◆ **Work instruction**: Which lines have the string "Using"? Copy all of them from the entries below.

Extracted information section start

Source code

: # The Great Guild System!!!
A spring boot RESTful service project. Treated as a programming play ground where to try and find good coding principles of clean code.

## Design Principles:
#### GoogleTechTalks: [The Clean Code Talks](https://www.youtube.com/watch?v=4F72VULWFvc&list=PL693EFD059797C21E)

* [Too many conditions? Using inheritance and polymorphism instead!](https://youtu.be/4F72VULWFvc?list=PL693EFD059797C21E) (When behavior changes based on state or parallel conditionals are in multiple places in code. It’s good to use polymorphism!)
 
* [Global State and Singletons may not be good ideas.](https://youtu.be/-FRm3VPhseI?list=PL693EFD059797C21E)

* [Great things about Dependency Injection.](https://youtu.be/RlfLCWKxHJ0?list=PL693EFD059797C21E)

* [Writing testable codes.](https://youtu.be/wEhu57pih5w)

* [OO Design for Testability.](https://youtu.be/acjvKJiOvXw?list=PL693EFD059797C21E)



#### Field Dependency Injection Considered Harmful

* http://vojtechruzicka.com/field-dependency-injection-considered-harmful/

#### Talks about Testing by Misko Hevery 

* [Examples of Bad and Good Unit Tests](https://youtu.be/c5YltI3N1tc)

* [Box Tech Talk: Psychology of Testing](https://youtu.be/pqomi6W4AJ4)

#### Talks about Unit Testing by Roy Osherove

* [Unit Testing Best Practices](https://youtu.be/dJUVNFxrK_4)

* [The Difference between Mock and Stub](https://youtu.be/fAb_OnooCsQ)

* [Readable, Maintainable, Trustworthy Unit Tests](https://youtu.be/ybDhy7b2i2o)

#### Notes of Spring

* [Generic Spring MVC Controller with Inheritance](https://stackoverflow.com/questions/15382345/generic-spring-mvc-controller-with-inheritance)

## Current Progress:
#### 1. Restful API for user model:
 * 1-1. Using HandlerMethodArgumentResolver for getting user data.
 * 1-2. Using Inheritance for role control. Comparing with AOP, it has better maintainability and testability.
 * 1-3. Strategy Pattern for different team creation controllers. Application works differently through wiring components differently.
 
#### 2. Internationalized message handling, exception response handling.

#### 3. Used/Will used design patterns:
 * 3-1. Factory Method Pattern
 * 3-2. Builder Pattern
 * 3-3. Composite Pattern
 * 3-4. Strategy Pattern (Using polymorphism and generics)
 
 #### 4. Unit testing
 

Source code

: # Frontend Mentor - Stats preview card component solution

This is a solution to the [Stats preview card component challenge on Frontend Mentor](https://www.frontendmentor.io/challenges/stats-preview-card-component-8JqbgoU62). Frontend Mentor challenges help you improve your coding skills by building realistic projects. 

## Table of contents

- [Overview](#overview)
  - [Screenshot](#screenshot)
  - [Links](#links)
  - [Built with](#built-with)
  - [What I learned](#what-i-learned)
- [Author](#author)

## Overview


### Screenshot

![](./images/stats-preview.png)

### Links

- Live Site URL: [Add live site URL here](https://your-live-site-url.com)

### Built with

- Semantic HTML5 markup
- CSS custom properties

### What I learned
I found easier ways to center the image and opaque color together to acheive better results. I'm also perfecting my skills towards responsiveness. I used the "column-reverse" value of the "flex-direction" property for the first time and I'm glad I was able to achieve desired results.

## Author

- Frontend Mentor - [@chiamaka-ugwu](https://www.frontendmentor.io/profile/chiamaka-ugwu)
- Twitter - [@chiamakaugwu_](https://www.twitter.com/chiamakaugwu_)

Extracted information section end
Extracted information section start

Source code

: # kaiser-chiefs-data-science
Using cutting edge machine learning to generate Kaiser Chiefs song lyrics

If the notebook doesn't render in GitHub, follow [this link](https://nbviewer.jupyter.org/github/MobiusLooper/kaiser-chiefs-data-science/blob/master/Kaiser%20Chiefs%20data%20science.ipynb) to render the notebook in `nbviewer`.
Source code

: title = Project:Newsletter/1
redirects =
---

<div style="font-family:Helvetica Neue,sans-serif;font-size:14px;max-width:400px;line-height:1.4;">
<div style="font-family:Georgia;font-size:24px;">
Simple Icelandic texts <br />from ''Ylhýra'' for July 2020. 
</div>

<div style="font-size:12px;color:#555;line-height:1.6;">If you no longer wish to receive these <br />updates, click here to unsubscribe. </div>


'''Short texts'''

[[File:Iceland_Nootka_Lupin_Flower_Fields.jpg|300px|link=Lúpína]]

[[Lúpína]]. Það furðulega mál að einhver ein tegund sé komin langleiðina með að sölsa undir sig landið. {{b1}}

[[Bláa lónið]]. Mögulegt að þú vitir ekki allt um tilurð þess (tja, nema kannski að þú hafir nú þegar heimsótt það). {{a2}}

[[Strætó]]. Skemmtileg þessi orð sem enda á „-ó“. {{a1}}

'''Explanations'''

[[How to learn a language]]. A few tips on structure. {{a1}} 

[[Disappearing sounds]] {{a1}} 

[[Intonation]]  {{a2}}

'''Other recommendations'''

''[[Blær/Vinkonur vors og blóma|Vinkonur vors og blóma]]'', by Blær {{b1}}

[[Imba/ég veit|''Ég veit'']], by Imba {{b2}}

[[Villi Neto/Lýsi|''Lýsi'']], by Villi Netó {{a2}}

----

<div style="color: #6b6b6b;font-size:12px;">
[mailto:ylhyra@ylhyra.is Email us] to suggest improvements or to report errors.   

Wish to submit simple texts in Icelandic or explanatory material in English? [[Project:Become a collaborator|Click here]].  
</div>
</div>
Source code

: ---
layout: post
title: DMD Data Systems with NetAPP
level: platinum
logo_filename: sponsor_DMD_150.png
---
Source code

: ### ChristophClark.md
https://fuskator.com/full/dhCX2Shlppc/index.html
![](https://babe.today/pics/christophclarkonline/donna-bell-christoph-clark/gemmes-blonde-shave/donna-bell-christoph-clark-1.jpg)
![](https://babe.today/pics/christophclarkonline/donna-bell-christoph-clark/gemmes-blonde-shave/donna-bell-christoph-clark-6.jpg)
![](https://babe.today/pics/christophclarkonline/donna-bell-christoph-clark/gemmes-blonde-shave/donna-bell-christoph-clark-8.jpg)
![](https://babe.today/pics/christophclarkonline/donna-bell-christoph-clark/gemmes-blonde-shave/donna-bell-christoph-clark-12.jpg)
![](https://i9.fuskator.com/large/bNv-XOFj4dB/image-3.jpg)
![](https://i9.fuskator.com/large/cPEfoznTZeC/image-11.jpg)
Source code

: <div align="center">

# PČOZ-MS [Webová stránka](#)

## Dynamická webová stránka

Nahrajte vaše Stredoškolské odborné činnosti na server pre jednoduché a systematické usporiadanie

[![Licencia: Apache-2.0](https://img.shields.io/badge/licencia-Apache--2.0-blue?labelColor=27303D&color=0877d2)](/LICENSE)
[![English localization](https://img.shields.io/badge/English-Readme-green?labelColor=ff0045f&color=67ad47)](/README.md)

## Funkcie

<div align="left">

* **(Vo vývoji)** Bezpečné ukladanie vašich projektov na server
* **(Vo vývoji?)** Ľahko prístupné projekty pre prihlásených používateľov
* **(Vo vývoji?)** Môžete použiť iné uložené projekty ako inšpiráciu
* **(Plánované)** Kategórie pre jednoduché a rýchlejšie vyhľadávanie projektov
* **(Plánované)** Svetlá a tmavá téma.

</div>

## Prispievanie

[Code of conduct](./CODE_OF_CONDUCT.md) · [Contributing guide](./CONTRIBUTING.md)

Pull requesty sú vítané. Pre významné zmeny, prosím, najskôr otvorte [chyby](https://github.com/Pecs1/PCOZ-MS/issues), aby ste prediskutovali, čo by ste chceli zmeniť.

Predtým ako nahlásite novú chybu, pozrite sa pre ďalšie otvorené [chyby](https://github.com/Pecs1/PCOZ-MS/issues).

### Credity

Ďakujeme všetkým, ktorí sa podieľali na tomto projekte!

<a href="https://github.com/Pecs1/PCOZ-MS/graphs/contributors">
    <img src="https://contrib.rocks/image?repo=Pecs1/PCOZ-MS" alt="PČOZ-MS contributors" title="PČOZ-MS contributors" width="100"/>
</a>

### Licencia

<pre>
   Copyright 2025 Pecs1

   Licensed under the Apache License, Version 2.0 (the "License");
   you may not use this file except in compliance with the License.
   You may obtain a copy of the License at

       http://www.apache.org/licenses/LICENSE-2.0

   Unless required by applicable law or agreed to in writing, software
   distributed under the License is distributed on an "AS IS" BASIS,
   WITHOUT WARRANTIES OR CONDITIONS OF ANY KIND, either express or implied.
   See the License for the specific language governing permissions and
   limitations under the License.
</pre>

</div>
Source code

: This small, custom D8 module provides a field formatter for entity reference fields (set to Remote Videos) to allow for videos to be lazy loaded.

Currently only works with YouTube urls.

Extracted information section end

◆ **Solution for this problem**:
* [Too many conditions? Using inheritance and polymorphism instead!](https://youtu.be/4F72VULWFvc?list=PL693EFD059797C21E) (When behavior changes based on state or parallel conditionals are in multiple places in code. It’s good to use polymorphism!)
 * 1-1. Using HandlerMethodArgumentResolver for getting user data.
 * 1-2. Using Inheritance for role control. Comparing with AOP, it has better maintainability and testability.
 * 3-4. Strategy Pattern (Using polymorphism and generics)
Using cutting edge machine learning to generate Kaiser Chiefs song lyrics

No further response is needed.